Visual Studio 2005 can build multiple projects in parallel, and will do so by default on a multi-core machine, but depending on how your projects depend on each other it may be unable to parallel build them.
If your 1200 cpp files are in a single project, you're probably not using all of your CPU. If I'm not mistaken a C6600 is a quad-core CPU.
Dave
I imagine that hard disk reading was not your bottleneck in compilation. Realistically, few things need to be read/written from/to the hard disk. You would likely see more performance increase from more ram or a faster processor.
I'd suggest from the results that either your hdd latency speed wasn't the bottleneck you were looking for, or that your project is already close to building as fast as possible. Other items to consider would be:
hdd access time (although you may not be able to do much with this due to bus speed limitations)
RAM access speed and size
Processor speed
Reducing background processes
~6% increase in speed just from improving your hard drive. Just like Howler said. Grab some faster ram, and PCU.
As many have already pointed out, you probably didn't attack the real bottleneck. Randomly changing parts (or code for that matter) is as one could say "bass ackwards".
You first identify the performance bottleneck and then you changesomething.
Perfmon can help you get a good overview if you're CPU or I/O bound, you want to look at CPU utilization, disk queue length and IO bytes to get a first glimpse on what's going on.
That is actually a pretty big bump in speed for just replacing a hard disk. You are probably memory or CPU bound at this point. 1.5GB is light these days, and RAM is very cheap. You might see some pretty big improvements with more memory.
Just as a recommendation, if you have more than one drive installed, you could try setting your build directory to be somewhere on a different disk than your source files.
As for this comment:
If your 1200 cpp files are in a single project, you're probably not using all of your CPU. If I'm not mistaken a C6600 is a quad-core CPU.
Actually, a C6600 isn't anything. There is a E6600 and a Q6600. The E6600 is a dual core and the Q6600 is a quad core. On my dev machine I use a quad core CPU, and although our project has more than 1200 files, it is still EASILY processor limited during compile time (although a faster hard drive would still help speed things up!).
1200 Source files is a lot, but none of them is likely to be more than a couple hundred K, so while they all need to be read into memory, it's not going to take long to do so.
Bumping your system memory to 4G (yes, yes I know about the 3.somethingorother limit that 32-bit OSes have), and maybe looking at your CPU are going to provide a lot more performance improvement than merely using a faster disk drive could.
VC 2005 does not compile more then one file at the time per project so either move to VC 2008 to use both of your CPU cores, or break your solution to multiple libraries sub projects to get multiple compilations going.

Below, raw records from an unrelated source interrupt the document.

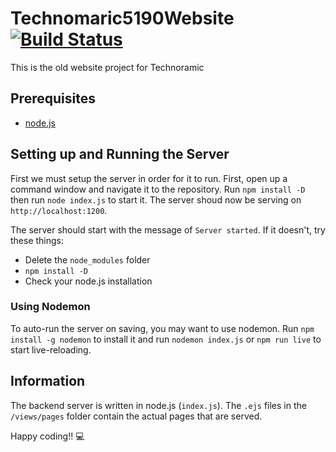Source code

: # Technomaric5190Website [![Build Status](https://travis-ci.org/MICDSRobotics/Technomaric5190Website.svg?branch=master)](https://travis-ci.org/MICDSRobotics/Technomaric5190Website)
This is the old website project for Technoramic

## Prerequisites
- [node.js](https://nodejs.org/en/)

## Setting up and Running the Server
First we must setup the server in order for it to run. First, open up a command window and navigate it to the repository. Run `npm install -D` then run `node index.js` to start it. The server shoud now be serving on `http://localhost:1200`.


The server should start with the message of `Server started`. If it doesn't, try these things:
- Delete the `node_modules` folder
- `npm install -D`
- Check your node.js installation

### Using Nodemon
To auto-run the server on saving, you may want to use nodemon. Run `npm install -g nodemon` to install it and run `nodemon index.js` or `npm run live` to start live-reloading.

## Information
The backend server is written in node.js (`index.js`). The `.ejs` files in the `/views/pages` folder contain the actual pages that are served.

Happy coding!! :computer:
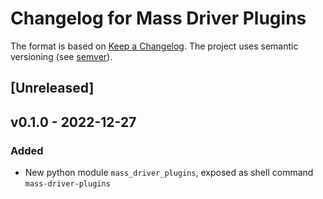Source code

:# Changelog for Mass Driver Plugins


The format is based on [Keep a Changelog](https://keepachangelog.com/en/1.0.0/).
The project uses semantic versioning (see [semver](https://semver.org)).

## [Unreleased]


## v0.1.0 - 2022-12-27
### Added
- New python module `mass_driver_plugins`, exposed as shell command `mass-driver-plugins`
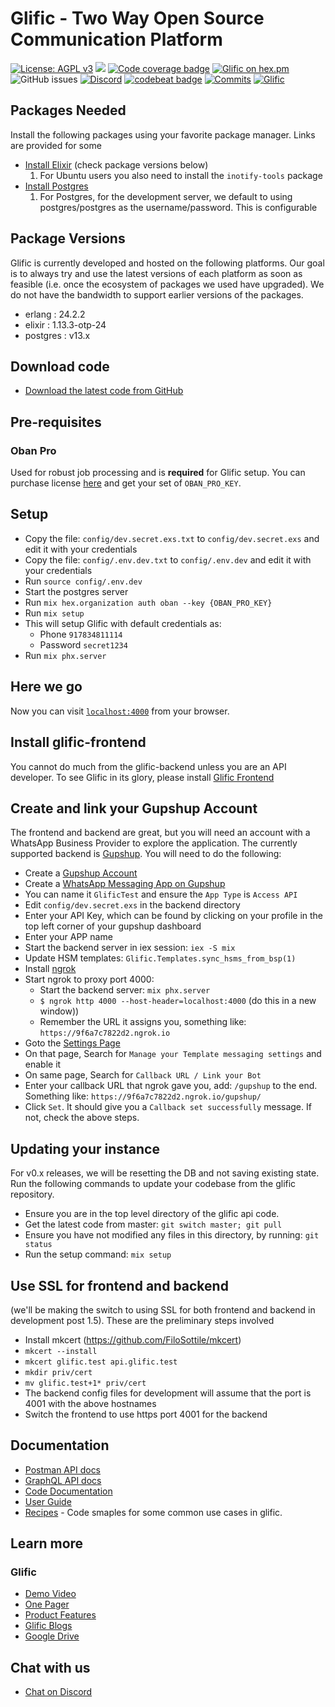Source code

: # Glific - Two Way Open Source Communication Platform

[![License: AGPL v3](https://img.shields.io/badge/License-AGPL%20v3-blue.svg)](https://www.gnu.org/licenses/agpl-3.0)
![](https://github.com/glific/glific/workflows/Continuous%20Integration/badge.svg)
[![Code coverage badge](https://img.shields.io/codecov/c/github/glific/glific/master.svg)](https://codecov.io/gh/glific/glific/branch/master)
[![Glific on hex.pm](https://img.shields.io/hexpm/v/glific.svg)](https://hexdocs.pm/glific/)
![GitHub issues](https://img.shields.io/github/issues-raw/glific/glific)
[![Discord](https://img.shields.io/discord/717975833226248303.svg?label=&logo=discord&logoColor=ffffff&color=7389D8&labelColor=6A7EC2)](https://discord.gg/MVf2KF)
[![codebeat badge](https://codebeat.co/badges/dd951390-5f51-4c98-bddc-0b618bdb43fd)](https://codebeat.co/projects/github-com-glific-glific-master)
[![Commits](https://img.shields.io/github/commit-activity/m/glific/glific)](https://img.shields.io/github/commit-activity/m/glific/glific)
[![Glific](https://img.shields.io/endpoint?url=https://dashboard.cypress.io/badge/simple/ocex65&style=flat&logo=cypress)](https://dashboard.cypress.io/projects/ocex65/runs)

## Packages Needed

Install the following packages using your favorite package manager. Links are provided for some

- [Install Elixir](https://elixir-lang.org/install.html#distributions) (check package versions below)
  1. For Ubuntu users you also need to install the `inotify-tools` package
- [Install Postgres](https://www.postgresql.org/download/)
  1. For Postgres, for the development server, we default to using postgres/postgres as the username/password. This is configurable

## Package Versions

Glific is currently developed and hosted on the following platforms. Our goal is to always try
and use the latest versions of each platform as soon as feasible (i.e. once the ecosystem
of packages we used have upgraded). We do not have the bandwidth to support earlier versions
of the packages.

- erlang : 24.2.2
- elixir : 1.13.3-otp-24
- postgres : v13.x

## Download code

- [Download the latest code from GitHub](https://github.com/glific/glific)

## Pre-requisites

### Oban Pro

Used for robust job processing and is **required** for Glific setup. You can purchase license [here](https://getoban.pro) and get your set of `OBAN_PRO_KEY`.

## Setup

- Copy the file: `config/dev.secret.exs.txt` to `config/dev.secret.exs` and edit it with your credentials
- Copy the file: `config/.env.dev.txt` to `config/.env.dev` and edit it with your credentials
- Run `source config/.env.dev`
- Start the postgres server
- Run `mix hex.organization auth oban --key {OBAN_PRO_KEY}`
- Run `mix setup`
- This will setup Glific with default credentials as:
  - Phone `917834811114`
  - Password `secret1234`
- Run `mix phx.server`

## Here we go

Now you can visit [`localhost:4000`](http://localhost:4000) from your browser.

## Install glific-frontend

You cannot do much from the glific-backend unless you are an API developer. To see Glific in its glory, please
install [Glific Frontend](https://github.com/glific/glific-frontend/)

## Create and link your Gupshup Account

The frontend and backend are great, but you will need an account with a WhatsApp Business Provider to explore the
application. The currently supported backend is [Gupshup](https://www.gupshup.io/developer/home).
You will need to do the following:

- Create a [Gupshup Account](https://www.gupshup.io/developer/home)
- Create a [WhatsApp Messaging App on Gupshup](https://www.gupshup.io/whatsappassistant/#/account-setup)
- You can name it `GlificTest` and ensure the `App Type` is `Access API`
- Edit `config/dev.secret.exs` in the backend directory
- Enter your API Key, which can be found by clicking on your profile in the top left
  corner of your gupshup dashboard
- Enter your APP name
- Start the backend server in iex session: `iex -S mix`
- Update HSM templates: `Glific.Templates.sync_hsms_from_bsp(1)`
- Install [ngrok](https://ngrok.com/download)
- Start ngrok to proxy port 4000:
  - Start the backend server: `mix phx.server`
  - `$ ngrok http 4000 --host-header=localhost:4000` (do this in a new window))
  - Remember the URL it assigns you, something like: `https://9f6a7c7822d2.ngrok.io`
- Goto the [Settings Page](https://www.gupshup.io/whatsappassistant/#/settings)
- On that page, Search for `Manage your Template messaging settings` and enable it
- On same page, Search for `Callback URL / Link your Bot`
- Enter your callback URL that ngrok gave you, add: `/gupshup` to the end. Something like:
  `https://9f6a7c7822d2.ngrok.io/gupshup/`
- Click `Set`. It should give you a `Callback set successfully` message. If not, check the above steps.

## Updating your instance

For v0.x releases, we will be resetting the DB and not saving existing state. Run the following commands
to update your codebase from the glific repository.

- Ensure you are in the top level directory of the glific api code.
- Get the latest code from master: `git switch master; git pull`
- Ensure you have not modified any files in this directory, by running: `git status`
- Run the setup command: `mix setup`

## Use SSL for frontend and backend

(we'll be making the switch to using SSL for both frontend and backend in development post 1.5).
These are the preliminary steps involved

- Install mkcert (https://github.com/FiloSottile/mkcert)
- `mkcert --install`
- `mkcert glific.test api.glific.test`
- `mkdir priv/cert`
- `mv glific.test+1* priv/cert`
- The backend config files for development will assume that the port is 4001 with the above hostnames
- Switch the frontend to use https port 4001 for the backend

## Documentation

- [Postman API docs](https://postman.glific.com/)
- [GraphQL API docs](https://glific.github.io/slate/)
- [Code Documentation](https://glific.github.io/glific/doc/readme.html#documentation)
- [User Guide](https://docs.glific.com)
- [Recipes](https://github.com/glific/recipes) - Code smaples for some common use cases in glific.

## Learn more

### Glific

- [Demo Video](https://drive.google.com/file/d/1T8nBKMt1oFndfIHEVlQ38K8lGqjajYaZ/view?usp=sharing)
- [One Pager](https://docs.google.com/document/d/1XYxNvIYzNyX2Ve99-HrmTC8utyBFaf_Y7NP1dFYxI9Q/edit?usp=sharing)
- [Product Features](https://docs.google.com/document/d/1uUWmvFkPXJ1xVMr2xaBYJztoItnqxBnfqABz5ad6Zl8/edit?usp=sharing)
- [Glific Blogs](https://chintugudiya.org/tag/glific/)
- [Google Drive](https://drive.google.com/drive/folders/1aMQvS8xWRnIEtsIkRgLodhDAM-0hg0v1?usp=sharing)

## Chat with us

- [Chat on Discord](https://discord.gg/me6NCMu)
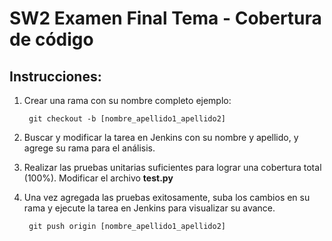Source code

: # SW2 Examen Final Tema - Cobertura de código

## Instrucciones:

1. Crear una rama con su nombre completo ejemplo:

		git checkout -b [nombre_apellido1_apellido2]

2. Buscar y modificar la tarea en Jenkins con su nombre y apellido, y agrege su rama para el análisis. 
3. Realizar las pruebas unitarias suficientes para lograr una cobertura total (100%). Modificar el archivo **test.py**
4. Una vez agregada las pruebas exitosamente, suba los cambios en su rama y ejecute la tarea en Jenkins para visualizar su avance.

		git push origin [nombre_apellido1_apellido2]
		

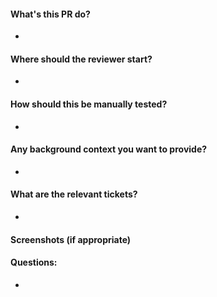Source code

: #### What's this PR do?
*
#### Where should the reviewer start?
*
#### How should this be manually tested?
*
#### Any background context you want to provide?
*
#### What are the relevant tickets?
*
#### Screenshots (if appropriate)

#### Questions:
*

I halved my compilation time by putting all my source onto a ram drive.
I tried these guys http://www.superspeed.com/desktop/ramdisk.php, installed a 1GB ramdrive, then copied all my source onto it. If you build directly from RAM, the IO overhead is vastly reduced.
To give you an idea of what I'm compiling, and on what;
WinXP 64-bit
4GB ram
2.? GHz dual-core processors
62 C# projects
approx 250kloc.
My build went from about 135s to 65s.
Downsides are that your source files are living in RAM, so you need to be more vigilant about source control. If your machine lost power, you'd lose all unversioned changes. Mitigated slightly by the fact that some RAMdrives will save themselves to disk when you shut the machine down, but still, you'll lose everything from either your last checkout, or the last time you shut down.
Also, you have to pay for the software. But since you're shelling out for hard drives, maybe this isn't that big a deal.
Upsides are the increased compilation time, and the fact that the exes are already living in memory, so the startup time and debugging time is a bit better. The real benefit is the compilation time, though.